- Born: Leon Francis Phillips 14 July 1935 Thames, New Zealand
- Died: 24 September 2023 (aged 88) Christchurch, New Zealand
- Education: Canterbury University College University of Cambridge
- Awards: Hector Medal (1979)
- Scientific career
- Fields: Physical chemistry
- Workplaces: University of Canterbury

= Leon Phillips (chemist) =

New Zealand physical chemist

Leon Francis Phillips (14 July 1935 – 24 September 2023) was a New Zealand physical chemist who specialised in the gas-liquid interface and atmospheric chemistry.

==Biography==
Born in Thames on 14 July 1935, Phillips was educated at Westport Technical College and Christchurch Boys' High School.
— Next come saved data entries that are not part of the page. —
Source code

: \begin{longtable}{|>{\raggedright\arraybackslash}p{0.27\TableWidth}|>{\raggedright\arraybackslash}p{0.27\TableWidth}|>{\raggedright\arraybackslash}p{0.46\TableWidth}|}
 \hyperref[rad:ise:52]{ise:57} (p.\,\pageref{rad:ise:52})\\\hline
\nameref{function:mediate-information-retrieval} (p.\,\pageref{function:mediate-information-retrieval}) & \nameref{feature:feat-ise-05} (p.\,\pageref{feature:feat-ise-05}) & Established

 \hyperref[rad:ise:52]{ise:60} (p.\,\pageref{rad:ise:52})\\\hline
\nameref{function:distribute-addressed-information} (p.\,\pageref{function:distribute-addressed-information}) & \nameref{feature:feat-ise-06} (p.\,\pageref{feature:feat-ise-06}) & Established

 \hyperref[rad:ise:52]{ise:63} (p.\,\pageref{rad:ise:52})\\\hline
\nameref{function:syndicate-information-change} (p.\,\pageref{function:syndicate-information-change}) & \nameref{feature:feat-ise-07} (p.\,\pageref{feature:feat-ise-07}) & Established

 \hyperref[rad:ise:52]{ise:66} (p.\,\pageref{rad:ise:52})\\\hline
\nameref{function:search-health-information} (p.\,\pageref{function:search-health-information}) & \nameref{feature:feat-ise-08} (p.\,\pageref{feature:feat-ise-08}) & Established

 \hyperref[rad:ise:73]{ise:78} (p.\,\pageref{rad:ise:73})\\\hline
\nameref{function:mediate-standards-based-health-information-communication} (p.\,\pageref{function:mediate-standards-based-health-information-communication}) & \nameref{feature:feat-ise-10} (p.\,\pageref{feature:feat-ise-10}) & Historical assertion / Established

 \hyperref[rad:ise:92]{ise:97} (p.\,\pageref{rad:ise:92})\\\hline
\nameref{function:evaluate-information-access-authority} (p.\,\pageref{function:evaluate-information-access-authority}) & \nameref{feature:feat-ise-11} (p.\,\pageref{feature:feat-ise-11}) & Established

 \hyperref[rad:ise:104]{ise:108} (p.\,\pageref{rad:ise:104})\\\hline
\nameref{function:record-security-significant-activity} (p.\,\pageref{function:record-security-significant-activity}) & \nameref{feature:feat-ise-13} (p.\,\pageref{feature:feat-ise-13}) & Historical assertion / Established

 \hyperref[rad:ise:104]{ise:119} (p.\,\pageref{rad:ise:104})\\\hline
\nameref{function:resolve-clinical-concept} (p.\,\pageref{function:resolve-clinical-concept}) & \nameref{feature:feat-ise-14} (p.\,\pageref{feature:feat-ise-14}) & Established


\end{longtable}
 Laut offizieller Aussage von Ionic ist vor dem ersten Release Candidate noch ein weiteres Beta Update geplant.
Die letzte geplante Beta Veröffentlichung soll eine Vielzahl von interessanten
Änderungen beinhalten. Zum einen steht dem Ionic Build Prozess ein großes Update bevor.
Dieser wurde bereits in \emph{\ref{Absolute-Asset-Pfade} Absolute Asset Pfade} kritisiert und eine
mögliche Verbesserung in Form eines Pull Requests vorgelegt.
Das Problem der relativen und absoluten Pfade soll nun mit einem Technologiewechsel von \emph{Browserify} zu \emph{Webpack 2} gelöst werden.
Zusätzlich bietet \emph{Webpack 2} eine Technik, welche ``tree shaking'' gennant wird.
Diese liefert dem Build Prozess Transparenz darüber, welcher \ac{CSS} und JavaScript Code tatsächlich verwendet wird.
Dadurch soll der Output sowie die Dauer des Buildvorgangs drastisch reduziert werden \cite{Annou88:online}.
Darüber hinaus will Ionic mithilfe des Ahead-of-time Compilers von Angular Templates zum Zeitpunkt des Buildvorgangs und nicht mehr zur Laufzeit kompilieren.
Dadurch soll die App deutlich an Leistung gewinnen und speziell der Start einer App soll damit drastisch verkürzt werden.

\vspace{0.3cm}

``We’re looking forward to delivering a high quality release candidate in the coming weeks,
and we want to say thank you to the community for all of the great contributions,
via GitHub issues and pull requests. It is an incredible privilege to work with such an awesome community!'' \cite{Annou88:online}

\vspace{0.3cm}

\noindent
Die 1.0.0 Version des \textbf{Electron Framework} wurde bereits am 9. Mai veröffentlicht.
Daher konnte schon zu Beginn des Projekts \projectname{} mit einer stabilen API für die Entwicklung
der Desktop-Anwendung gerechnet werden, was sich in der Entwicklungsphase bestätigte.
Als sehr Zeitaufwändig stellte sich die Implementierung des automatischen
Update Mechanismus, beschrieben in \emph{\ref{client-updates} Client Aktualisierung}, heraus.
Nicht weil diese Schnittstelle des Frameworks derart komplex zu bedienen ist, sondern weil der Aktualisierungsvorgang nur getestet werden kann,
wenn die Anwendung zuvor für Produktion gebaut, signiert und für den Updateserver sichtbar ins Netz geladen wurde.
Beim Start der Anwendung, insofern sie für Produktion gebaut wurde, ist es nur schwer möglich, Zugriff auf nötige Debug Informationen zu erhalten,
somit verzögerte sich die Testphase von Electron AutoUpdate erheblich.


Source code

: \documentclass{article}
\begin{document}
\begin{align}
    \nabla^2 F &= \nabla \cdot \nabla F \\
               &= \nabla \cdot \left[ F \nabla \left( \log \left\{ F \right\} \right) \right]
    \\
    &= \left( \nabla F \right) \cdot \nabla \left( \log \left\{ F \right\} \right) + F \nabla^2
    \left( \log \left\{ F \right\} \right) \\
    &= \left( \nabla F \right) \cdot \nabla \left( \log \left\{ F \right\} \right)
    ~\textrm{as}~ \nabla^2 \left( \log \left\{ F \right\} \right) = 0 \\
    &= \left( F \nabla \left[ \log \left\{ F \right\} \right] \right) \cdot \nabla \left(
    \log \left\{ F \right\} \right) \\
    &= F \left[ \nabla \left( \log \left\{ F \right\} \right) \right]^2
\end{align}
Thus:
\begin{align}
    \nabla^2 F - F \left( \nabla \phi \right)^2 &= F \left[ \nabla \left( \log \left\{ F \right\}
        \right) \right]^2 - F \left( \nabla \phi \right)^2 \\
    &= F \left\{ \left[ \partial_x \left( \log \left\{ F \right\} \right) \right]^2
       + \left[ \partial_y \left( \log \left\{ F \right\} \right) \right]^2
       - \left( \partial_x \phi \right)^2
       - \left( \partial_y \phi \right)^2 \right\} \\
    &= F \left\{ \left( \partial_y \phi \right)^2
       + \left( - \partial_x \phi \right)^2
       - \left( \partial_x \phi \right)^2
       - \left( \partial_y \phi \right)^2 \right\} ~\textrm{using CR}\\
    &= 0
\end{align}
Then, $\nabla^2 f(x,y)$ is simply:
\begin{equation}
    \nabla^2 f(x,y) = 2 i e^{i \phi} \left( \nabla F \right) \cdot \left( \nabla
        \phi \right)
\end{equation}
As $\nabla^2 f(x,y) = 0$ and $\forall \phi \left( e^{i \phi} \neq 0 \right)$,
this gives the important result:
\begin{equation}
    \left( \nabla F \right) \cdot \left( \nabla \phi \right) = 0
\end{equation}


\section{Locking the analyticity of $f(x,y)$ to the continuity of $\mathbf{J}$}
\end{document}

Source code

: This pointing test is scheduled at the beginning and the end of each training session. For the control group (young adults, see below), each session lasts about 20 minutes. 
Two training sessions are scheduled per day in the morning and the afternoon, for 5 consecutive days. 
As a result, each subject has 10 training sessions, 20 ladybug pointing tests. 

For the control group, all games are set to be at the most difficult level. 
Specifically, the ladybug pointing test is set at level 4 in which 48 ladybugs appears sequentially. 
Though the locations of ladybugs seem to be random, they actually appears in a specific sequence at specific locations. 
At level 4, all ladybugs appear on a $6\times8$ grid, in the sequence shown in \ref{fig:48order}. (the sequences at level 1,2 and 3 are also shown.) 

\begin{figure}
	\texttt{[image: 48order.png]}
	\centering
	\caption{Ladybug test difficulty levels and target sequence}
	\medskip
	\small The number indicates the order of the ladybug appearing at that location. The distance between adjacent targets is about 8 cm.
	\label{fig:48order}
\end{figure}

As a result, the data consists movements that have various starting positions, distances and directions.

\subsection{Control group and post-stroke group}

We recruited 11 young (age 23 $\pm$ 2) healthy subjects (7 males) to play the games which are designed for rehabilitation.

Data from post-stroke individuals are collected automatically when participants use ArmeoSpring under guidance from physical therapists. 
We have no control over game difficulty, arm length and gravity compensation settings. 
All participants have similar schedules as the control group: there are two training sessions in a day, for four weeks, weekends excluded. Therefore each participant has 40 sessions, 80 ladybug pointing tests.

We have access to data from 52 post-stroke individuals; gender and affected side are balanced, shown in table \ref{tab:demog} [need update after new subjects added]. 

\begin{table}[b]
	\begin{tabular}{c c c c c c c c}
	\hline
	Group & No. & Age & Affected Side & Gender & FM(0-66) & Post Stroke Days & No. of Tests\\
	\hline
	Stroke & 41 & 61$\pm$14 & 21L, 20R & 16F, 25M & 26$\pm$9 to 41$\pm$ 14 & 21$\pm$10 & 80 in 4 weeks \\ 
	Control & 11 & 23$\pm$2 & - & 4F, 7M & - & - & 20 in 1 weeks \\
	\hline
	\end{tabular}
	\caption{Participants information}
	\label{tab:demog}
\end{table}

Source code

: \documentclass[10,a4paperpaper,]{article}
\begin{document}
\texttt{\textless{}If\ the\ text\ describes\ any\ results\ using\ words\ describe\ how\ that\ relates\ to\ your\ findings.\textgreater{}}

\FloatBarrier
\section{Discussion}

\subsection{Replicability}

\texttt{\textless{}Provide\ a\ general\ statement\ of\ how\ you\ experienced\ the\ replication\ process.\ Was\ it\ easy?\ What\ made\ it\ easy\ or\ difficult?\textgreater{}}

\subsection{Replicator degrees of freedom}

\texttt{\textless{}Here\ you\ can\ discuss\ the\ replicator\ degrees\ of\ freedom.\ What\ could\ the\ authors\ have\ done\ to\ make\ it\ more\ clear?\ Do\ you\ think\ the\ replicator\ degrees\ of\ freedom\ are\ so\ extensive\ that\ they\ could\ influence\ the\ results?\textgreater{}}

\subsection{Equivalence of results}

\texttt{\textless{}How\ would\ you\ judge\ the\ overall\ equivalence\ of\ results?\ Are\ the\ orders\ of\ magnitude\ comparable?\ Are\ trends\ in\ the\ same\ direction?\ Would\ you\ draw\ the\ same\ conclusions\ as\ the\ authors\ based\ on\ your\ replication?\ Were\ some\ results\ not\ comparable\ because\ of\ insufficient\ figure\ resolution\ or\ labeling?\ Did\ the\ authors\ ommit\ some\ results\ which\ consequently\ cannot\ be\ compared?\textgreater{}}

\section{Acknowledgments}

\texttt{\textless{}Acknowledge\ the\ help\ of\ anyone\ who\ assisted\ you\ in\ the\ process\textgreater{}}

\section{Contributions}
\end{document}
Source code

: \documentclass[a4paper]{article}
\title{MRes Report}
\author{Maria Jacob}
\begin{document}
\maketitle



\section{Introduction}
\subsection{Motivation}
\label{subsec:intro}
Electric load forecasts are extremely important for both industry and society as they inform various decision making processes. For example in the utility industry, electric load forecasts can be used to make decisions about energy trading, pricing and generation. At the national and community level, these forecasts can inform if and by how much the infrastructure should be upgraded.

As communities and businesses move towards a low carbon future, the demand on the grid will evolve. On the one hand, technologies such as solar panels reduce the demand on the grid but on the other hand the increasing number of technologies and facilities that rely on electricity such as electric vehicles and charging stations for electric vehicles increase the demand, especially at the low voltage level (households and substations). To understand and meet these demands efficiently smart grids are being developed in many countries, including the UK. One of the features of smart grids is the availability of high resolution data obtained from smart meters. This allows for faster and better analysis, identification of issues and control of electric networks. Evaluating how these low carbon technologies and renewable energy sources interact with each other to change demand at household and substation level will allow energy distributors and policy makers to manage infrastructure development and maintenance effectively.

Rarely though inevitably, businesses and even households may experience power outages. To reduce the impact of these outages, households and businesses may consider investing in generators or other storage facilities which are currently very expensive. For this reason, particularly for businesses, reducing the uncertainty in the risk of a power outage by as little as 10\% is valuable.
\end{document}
He studied at Canterbury University College, from where he graduated with an MSc with first-class honours in 1958. After a PhD at the University of Cambridge and post-doctoral research at McGill University, he returned to lecture at Canterbury, rising to the rank of professor in 1966.

In 1968, Phillips was elected a Fellow of the Royal Society of New Zealand, and in 1979 he won the society's Hector Medal.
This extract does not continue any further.